[Dataset entries]
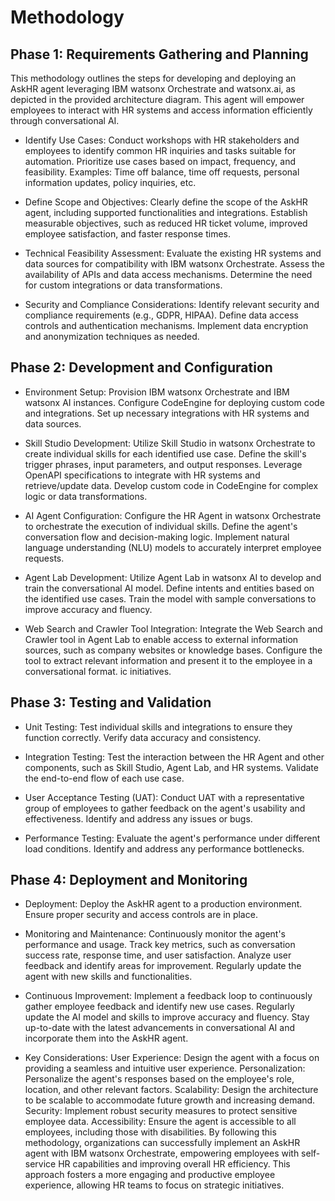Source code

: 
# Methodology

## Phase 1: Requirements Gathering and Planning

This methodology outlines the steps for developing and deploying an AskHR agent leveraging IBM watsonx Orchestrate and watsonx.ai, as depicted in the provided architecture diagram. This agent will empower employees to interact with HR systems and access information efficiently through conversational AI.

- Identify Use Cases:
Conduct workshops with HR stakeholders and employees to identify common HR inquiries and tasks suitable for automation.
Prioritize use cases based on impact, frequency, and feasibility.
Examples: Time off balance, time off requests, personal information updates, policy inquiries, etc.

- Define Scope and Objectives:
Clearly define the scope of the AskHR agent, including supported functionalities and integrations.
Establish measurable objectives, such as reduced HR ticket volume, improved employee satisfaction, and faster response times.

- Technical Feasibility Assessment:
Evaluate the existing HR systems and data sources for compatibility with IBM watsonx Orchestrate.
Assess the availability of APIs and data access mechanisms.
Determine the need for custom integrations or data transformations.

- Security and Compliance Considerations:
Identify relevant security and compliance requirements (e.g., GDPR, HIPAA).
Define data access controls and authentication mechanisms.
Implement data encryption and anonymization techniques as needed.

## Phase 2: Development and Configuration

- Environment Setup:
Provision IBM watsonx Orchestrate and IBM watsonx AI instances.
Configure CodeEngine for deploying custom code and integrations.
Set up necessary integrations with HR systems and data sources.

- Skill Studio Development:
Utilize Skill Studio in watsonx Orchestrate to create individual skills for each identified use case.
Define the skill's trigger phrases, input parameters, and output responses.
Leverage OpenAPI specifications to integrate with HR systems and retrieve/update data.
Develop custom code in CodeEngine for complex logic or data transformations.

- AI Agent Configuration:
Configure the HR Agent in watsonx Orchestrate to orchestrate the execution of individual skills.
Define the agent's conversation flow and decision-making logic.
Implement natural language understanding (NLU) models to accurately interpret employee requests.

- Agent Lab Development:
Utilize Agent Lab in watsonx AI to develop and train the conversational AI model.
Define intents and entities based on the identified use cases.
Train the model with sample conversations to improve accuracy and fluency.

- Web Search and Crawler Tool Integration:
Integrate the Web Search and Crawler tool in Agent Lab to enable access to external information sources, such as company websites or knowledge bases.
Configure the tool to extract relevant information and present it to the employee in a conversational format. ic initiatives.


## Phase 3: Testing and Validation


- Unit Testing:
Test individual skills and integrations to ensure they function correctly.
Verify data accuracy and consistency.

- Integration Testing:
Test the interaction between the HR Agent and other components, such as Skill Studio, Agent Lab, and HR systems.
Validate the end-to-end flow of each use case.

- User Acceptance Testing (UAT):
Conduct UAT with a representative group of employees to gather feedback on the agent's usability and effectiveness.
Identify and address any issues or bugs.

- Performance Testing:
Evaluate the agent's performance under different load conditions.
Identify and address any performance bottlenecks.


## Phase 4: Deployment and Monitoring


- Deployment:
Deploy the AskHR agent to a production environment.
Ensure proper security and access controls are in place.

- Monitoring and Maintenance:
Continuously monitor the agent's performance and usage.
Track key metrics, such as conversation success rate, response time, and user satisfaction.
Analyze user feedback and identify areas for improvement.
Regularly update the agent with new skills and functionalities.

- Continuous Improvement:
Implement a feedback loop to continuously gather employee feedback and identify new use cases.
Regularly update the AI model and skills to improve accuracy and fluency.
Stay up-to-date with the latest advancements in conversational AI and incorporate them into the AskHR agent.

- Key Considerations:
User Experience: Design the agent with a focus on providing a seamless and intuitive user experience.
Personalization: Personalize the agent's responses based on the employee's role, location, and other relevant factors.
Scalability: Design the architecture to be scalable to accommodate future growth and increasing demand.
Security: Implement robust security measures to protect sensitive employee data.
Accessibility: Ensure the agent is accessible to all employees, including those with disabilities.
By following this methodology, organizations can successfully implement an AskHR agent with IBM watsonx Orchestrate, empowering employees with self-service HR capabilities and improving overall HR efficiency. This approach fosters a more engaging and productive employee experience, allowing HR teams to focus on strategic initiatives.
---
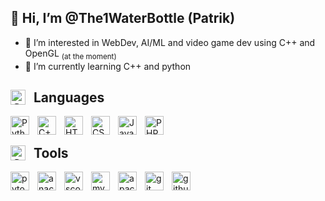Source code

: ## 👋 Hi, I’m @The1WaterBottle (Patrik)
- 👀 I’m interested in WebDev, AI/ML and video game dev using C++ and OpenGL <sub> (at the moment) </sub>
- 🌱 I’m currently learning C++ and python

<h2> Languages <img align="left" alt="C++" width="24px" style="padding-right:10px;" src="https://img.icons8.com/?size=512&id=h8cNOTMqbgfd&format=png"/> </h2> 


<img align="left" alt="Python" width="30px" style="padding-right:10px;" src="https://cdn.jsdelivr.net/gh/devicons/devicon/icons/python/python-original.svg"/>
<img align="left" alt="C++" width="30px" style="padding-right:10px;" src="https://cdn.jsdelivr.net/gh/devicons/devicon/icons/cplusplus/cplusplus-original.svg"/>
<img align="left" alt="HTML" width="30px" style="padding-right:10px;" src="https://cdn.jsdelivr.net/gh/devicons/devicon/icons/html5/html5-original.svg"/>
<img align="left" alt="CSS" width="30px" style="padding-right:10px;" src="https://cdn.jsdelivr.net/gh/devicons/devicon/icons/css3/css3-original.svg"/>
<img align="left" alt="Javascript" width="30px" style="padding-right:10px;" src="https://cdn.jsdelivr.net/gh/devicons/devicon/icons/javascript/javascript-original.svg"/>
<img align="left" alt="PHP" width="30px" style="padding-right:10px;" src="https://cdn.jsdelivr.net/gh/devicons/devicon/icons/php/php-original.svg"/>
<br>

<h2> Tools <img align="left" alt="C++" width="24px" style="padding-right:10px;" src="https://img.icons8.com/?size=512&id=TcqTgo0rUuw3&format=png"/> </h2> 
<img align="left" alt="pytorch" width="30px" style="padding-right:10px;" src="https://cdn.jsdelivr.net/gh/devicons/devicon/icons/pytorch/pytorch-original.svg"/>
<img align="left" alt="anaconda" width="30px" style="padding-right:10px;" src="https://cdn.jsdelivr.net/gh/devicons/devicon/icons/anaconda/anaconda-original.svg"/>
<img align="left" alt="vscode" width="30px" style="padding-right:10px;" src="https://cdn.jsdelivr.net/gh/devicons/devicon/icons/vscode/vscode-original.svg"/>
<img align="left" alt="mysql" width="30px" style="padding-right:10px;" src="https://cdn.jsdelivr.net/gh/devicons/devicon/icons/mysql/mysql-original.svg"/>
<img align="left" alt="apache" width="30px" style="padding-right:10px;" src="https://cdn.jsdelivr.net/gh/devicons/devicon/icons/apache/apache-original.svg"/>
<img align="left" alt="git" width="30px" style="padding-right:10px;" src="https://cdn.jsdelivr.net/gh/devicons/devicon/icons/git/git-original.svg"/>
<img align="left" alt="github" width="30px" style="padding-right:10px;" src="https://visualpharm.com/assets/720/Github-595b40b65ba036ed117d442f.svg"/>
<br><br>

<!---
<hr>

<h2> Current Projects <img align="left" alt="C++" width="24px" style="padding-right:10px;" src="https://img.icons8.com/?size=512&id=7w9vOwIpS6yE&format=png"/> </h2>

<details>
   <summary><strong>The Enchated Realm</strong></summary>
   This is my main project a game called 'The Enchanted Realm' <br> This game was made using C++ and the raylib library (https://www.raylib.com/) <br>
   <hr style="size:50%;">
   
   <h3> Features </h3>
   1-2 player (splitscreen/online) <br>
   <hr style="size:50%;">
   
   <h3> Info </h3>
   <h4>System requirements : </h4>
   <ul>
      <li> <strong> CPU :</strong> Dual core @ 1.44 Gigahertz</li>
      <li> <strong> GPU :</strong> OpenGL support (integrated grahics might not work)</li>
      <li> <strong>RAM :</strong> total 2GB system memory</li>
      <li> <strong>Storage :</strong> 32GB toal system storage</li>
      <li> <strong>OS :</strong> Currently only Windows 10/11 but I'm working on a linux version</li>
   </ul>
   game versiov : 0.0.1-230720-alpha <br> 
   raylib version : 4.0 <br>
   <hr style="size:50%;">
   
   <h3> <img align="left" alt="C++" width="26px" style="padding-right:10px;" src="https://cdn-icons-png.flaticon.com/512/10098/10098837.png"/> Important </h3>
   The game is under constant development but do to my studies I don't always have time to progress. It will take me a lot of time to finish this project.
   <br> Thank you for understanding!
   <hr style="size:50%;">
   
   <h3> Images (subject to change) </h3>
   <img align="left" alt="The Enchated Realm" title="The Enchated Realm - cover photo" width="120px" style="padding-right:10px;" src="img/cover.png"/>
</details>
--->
--
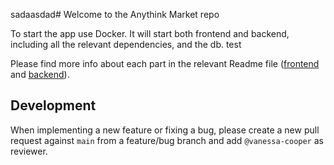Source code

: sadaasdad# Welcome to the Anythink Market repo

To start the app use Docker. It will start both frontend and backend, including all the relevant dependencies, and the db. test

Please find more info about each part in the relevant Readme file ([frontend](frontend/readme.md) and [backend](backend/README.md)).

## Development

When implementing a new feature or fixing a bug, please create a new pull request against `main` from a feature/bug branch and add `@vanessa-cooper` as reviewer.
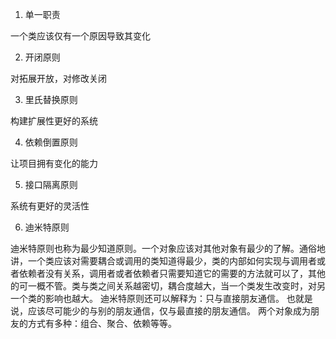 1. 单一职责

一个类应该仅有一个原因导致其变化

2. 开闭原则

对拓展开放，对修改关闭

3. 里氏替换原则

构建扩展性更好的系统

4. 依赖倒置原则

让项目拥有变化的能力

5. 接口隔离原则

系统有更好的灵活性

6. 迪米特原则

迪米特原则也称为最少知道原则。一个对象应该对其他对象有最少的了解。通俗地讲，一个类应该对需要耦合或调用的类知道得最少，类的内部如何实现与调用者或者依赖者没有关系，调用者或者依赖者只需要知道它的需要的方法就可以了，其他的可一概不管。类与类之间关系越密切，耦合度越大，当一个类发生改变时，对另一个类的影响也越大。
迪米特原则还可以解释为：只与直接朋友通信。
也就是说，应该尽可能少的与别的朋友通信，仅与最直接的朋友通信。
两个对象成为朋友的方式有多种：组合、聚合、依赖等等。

## [What is required]
Go through the records above, find each line with the string "feedback", and copy it.

## [Answer to this exercise]
Conduct UAT with a representative group of employees to gather feedback on the agent's usability and effectiveness.
Analyze user feedback and identify areas for improvement.
Implement a feedback loop to continuously gather employee feedback and identify new use cases.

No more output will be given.